Lack of Association Between Left Ventricular Dyssynchrony and The Development of Cardiomyopathy in Patients with Left Bundle Branch Block and Initially Preserved Left Ventricular Ejection Fraction

Background Left bundle branch block (LBBB) causes left ventricular (LV) dyssynchrony that can lead to a subsequent cardiomyopathy (CMP). Objectives Among patients with LBBB and an initially preserved LV ejection fraction (EF), we evaluated the relationship between LV dyssynchrony assessed by echocardiography and the future development of LV systolic dysfunction. Methods Subjects were taken from a database of LBBB patients with an initially preserved LVEF (≥45%) without clinically relevant coronary disease or other identifiable cause of CMP. From the initial echocardiogram obtained after diagnosis of LBBB in which the LVEF was preserved, we compared LVEF and LV dimensions in patients who maintained a preserved LVEF (pEF - N=40) with those who developed LV systolic dysfunction (EF≤40%; subsequent CMP - N=28) over a mean follow up period of 58.0±37.8 mos. We also quantified dyssynchrony from this echocardiogram using two methods: 1) time delay between the earliest peak septal and peak posterior wall contraction by M-mode; and 2) time difference between peak posterior wall contraction and onset of transmitral E-wave on pulsed-wave Doppler, for which a value above zero indicates significant dyssynchrony. Results (data are means±sd) There were no significant differences among clinical variables (including age, gender, and other comorbidities). Echocardiographic data are shown in the table below. The subsequent CMP group exhibited a slightly lower mean LVEF compared to the pEF group with the LV end diastolic diameters (LVEDD) and end systolic diameters (ESD) being correspondingly and significantly increased. However, we observed no statistically significant differences with either measure of dyssynchrony.
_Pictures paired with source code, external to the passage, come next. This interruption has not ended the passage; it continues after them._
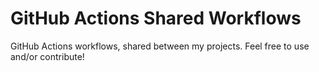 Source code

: # GitHub Actions Shared Workflows

GitHub Actions workflows, shared between my projects. Feel free to use and/or contribute!
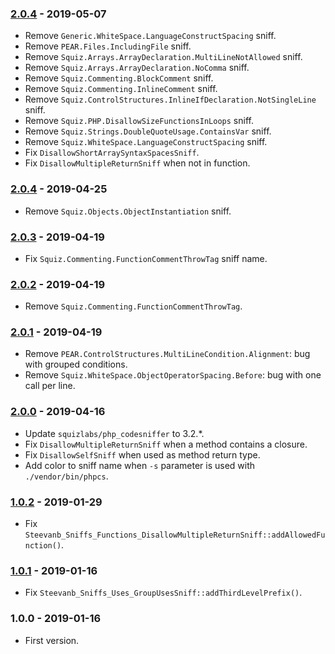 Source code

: ### [2.0.4](../../compare/2.0.4...2.0.5) - 2019-05-07

- Remove `Generic.WhiteSpace.LanguageConstructSpacing` sniff.
- Remove `PEAR.Files.IncludingFile` sniff.
- Remove `Squiz.Arrays.ArrayDeclaration.MultiLineNotAllowed` sniff.
- Remove `Squiz.Arrays.ArrayDeclaration.NoComma` sniff.
- Remove `Squiz.Commenting.BlockComment` sniff.
- Remove `Squiz.Commenting.InlineComment` sniff.
- Remove `Squiz.ControlStructures.InlineIfDeclaration.NotSingleLine` sniff.
- Remove `Squiz.PHP.DisallowSizeFunctionsInLoops` sniff.
- Remove `Squiz.Strings.DoubleQuoteUsage.ContainsVar` sniff.
- Remove `Squiz.WhiteSpace.LanguageConstructSpacing` sniff.
- Fix `DisallowShortArraySyntaxSpacesSniff`.
- Fix `DisallowMultipleReturnSniff` when not in function.

### [2.0.4](../../compare/2.0.3...2.0.4) - 2019-04-25

- Remove `Squiz.Objects.ObjectInstantiation` sniff.

### [2.0.3](../../compare/2.0.2...2.0.3) - 2019-04-19

- Fix `Squiz.Commenting.FunctionCommentThrowTag` sniff name.

### [2.0.2](../../compare/2.0.1...2.0.2) - 2019-04-19

- Remove `Squiz.Commenting.FunctionCommentThrowTag`.

### [2.0.1](../../compare/2.0.0...2.0.1) - 2019-04-19

- Remove `PEAR.ControlStructures.MultiLineCondition.Alignment`: bug with grouped conditions.
- Remove `Squiz.WhiteSpace.ObjectOperatorSpacing.Before`: bug with one call per line.

### [2.0.0](../../compare/1.0.2...2.0.0) - 2019-04-16

- Update `squizlabs/php_codesniffer` to 3.2.*.
- Fix `DisallowMultipleReturnSniff` when a method contains a closure.
- Fix `DisallowSelfSniff` when used as method return type.
- Add color to sniff name when `-s` parameter is used with `./vendor/bin/phpcs`.

### [1.0.2](../../compare/1.0.1...1.0.2) - 2019-01-29

- Fix `Steevanb_Sniffs_Functions_DisallowMultipleReturnSniff::addAllowedFunction()`.

### [1.0.1](../../compare/1.0.0...1.0.1) - 2019-01-16

- Fix `Steevanb_Sniffs_Uses_GroupUsesSniff::addThirdLevelPrefix()`.

### 1.0.0 - 2019-01-16

- First version.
Conclusions Among LBBB patients with an initially preserved LVEF, the degree of LV dyssynchrony assessed through these two echocardiographic measures was not different between those who maintained a preserved EF versus those who developed a subsequent CMP. These data indicate that dyssynchrony itself does not predict future LV systolic dysfunction in patients with patients with LBBB, and support the notion that the mechanisms contributing to LBBB-associated cardiomyopathy are complex and perhaps not driven by dyssynchrony alone.